Spaghettini with Salt Cod and Tomatoes: Spaghettini con Baccala e Tomate
- 3 tablespoons extra-virgin olive oil
- 2 cloves garlic
- 1 pound boneless fillet salt cod, soaked for 24 hours, water changed every 8 hours, drained and cut into 3 to 4-inch chunks
- 1 leek, cleaned and thinly sliced into rings
- 1 bunch parsley, chopped to yield 1/4 cup, plus extra, for garnish
- 2 cups canned tomatoes, chopped
- 1 small dried hot red chile pepper
- Salt and freshly ground black pepper
- 1 pound spaghettini
- 12 to 24 Ascoli black olives, pitted and chopped
Add pieces of salt cod and raise heat slightly to cook cod on all sides, until it has lost its translucence. Scatter leek and parsley over fish and continue cooking until vegetables have become very soft, about 10 minutes. Add tomatoes, chile pepper, and salt and pepper, to taste, and stir to mix well. Cook, uncovered, for 10 minutes, to reduce and thicken tomato juices. Adjust seasoning.

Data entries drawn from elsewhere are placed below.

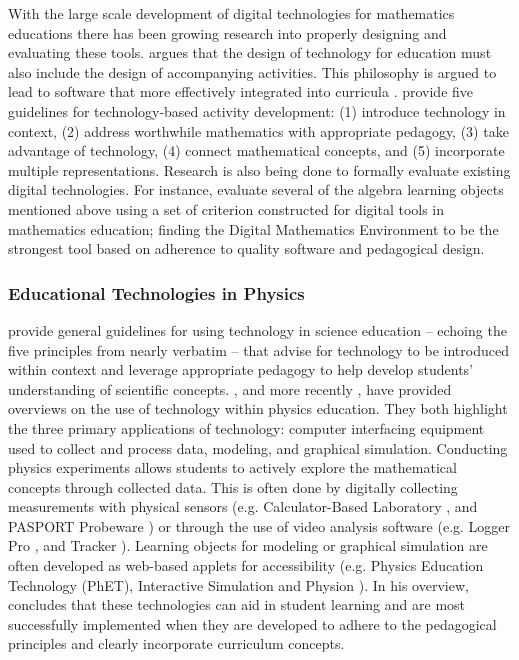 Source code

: \documentclass[11pt]{isuthesis}\usepackage[]{graphicx}\usepackage[]{color}
\begin{document}
With the large scale development of digital technologies for mathematics educations there has been growing research into properly designing and evaluating these tools. \citet{drijvers2012digital} argues that the design of technology for education must also include the design of accompanying activities. This philosophy is argued to lead to software that more effectively integrated into curricula \citep{freiman2014technology}. \citet{stohl2000promoting} provide five guidelines for technology-based activity development: (1) introduce technology in context, (2) address worthwhile mathematics with appropriate pedagogy, (3) take advantage of technology, (4) connect mathematical concepts, and (5) incorporate multiple representations. Research is also being done to formally evaluate existing digital technologies. For instance, \citet{bokhove2010digital} evaluate several of the algebra learning objects mentioned above using a set of criterion constructed for digital tools in mathematics education; finding the Digital Mathematics Environment \citep{DME} to be the strongest tool based on adherence to quality software and pedagogical design. 

\subsubsection{Educational Technologies in Physics}
\label{EdTechPhysics}

\citet{flick2000preparing} provide general guidelines for using technology in science education -- echoing the five principles from \citet{stohl2000promoting} nearly verbatim -- that advise for technology to be introduced within context and leverage appropriate pedagogy to help develop students' understanding of scientific concepts. \citet{rios2000guide}, and more recently \citet{bryan2006technology}, have provided overviews on the use of technology within physics education. They both highlight the three primary applications of technology: computer interfacing equipment used to collect and process data, modeling, and graphical simulation. Conducting physics experiments allows students to actively explore the mathematical concepts through collected data. This is often done by digitally collecting measurements with physical sensors (e.g. Calculator-Based Laboratory \citep{cbl}, and PASPORT Probeware \citep{pasport}) or through the use of video analysis software (e.g. Logger Pro \citep{loggerpro}, and Tracker \citep{tracker}). Learning objects for modeling or graphical simulation are often developed as web-based applets for accessibility (e.g. Physics Education Technology (PhET), Interactive Simulation \citep{PhET} and Physion \citep{physion}). In his overview, \citet{bryan2006technology} concludes that these technologies can aid in student learning and are most successfully implemented when they are developed to adhere to the pedagogical principles and clearly incorporate curriculum concepts. 
\end{document}

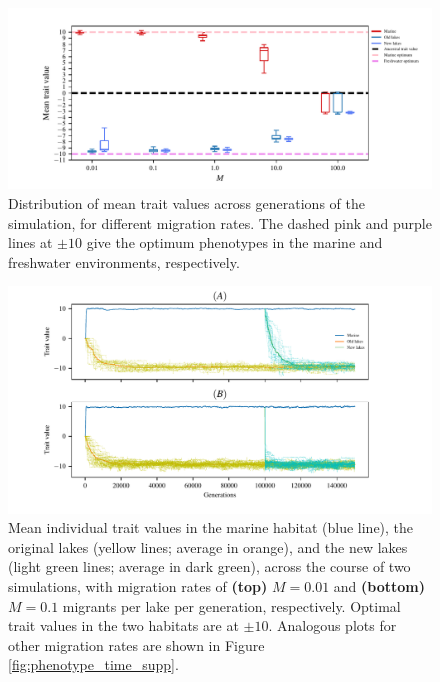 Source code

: \documentclass{article}
\begin{document}
\begin{figure}
    \begin{center}
          \includegraphics{Final_Plots/Pheno_Dist.pdf}
          \caption{
            Distribution of mean trait values across generations of the simulation,
            for different migration rates.
            The dashed pink and purple lines at $\pm 10$ give the optimum phenotypes
            in the marine and freshwater environments, respectively.
        }
          \label{fig:MeanPhenotype}
    \end{center}
\end{figure}

\begin{figure}
    \begin{center}
        \includegraphics{Final_Plots/Pheno_Time.pdf}
          \caption{ 
                Mean individual trait values in the marine habitat (blue line),
                the original lakes (yellow lines; average in orange),
                and the new lakes (light green lines; average in dark green),
                across the course of two simulations, with migration rates of
                \textbf{(top)} $M=0.01$ and
                \textbf{(bottom)} $M=0.1$ 
                migrants per lake per generation, respectively.
                Optimal trait values in the two habitats are at $\pm 10$.
                    Analogous plots for other migration rates
                    are shown in Figure \ref{fig:phenotype_time_supp}.
        }
          \label{fig:phenotype_time}
    \end{center}
\end{figure}
\end{document}
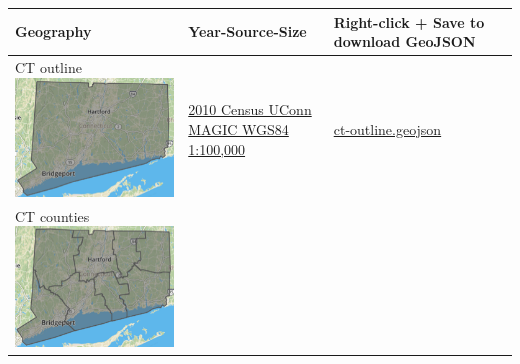 \documentclass[
  english,
]{book}
\begin{document}
\begin{longtable}[]{@{}llll@{}}
\toprule
\begin{minipage}[b]{0.28\columnwidth}\raggedright
Geography\strut
\end{minipage} & \begin{minipage}[b]{0.22\columnwidth}\raggedright
Year-Source-Size\strut
\end{minipage} & \begin{minipage}[b]{0.19\columnwidth}\raggedright
Right-click + Save to download GeoJSON\strut
\end{minipage} & \begin{minipage}[b]{0.19\columnwidth}\raggedright
\strut
\end{minipage}\tabularnewline
\midrule
\endhead
\begin{minipage}[t]{0.28\columnwidth}\raggedright
CT outline \includegraphics{data/ct-outline.png}\strut
\end{minipage} & \begin{minipage}[t]{0.22\columnwidth}\raggedright
\href{http://magic.lib.uconn.edu/connecticut_data.html\#boundaries}{2010 Census UConn MAGIC WGS84 1:100,000}\strut
\end{minipage} & \begin{minipage}[t]{0.19\columnwidth}\raggedright
\href{data/ct-outline.geojson}{ct-outline.geojson}\strut
\end{minipage} & \begin{minipage}[t]{0.19\columnwidth}\raggedright
\strut
\end{minipage}\tabularnewline
\begin{minipage}[t]{0.28\columnwidth}\raggedright
CT counties \includegraphics{data/ct-counties.png}\strut

\end{minipage}
\end{longtable}
\end{document}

Bring 6 quarts of water to a boil and add 2 tablespoons salt. Add pasta and cook until half done, about 7 minutes. Bring sauce back to a simmer, drain pasta and add to the sauce, stirring to mix well. Return to medium-low heat and cook, covered, until pasta is cooked through. Serve immediately, garnished with olives and parsley.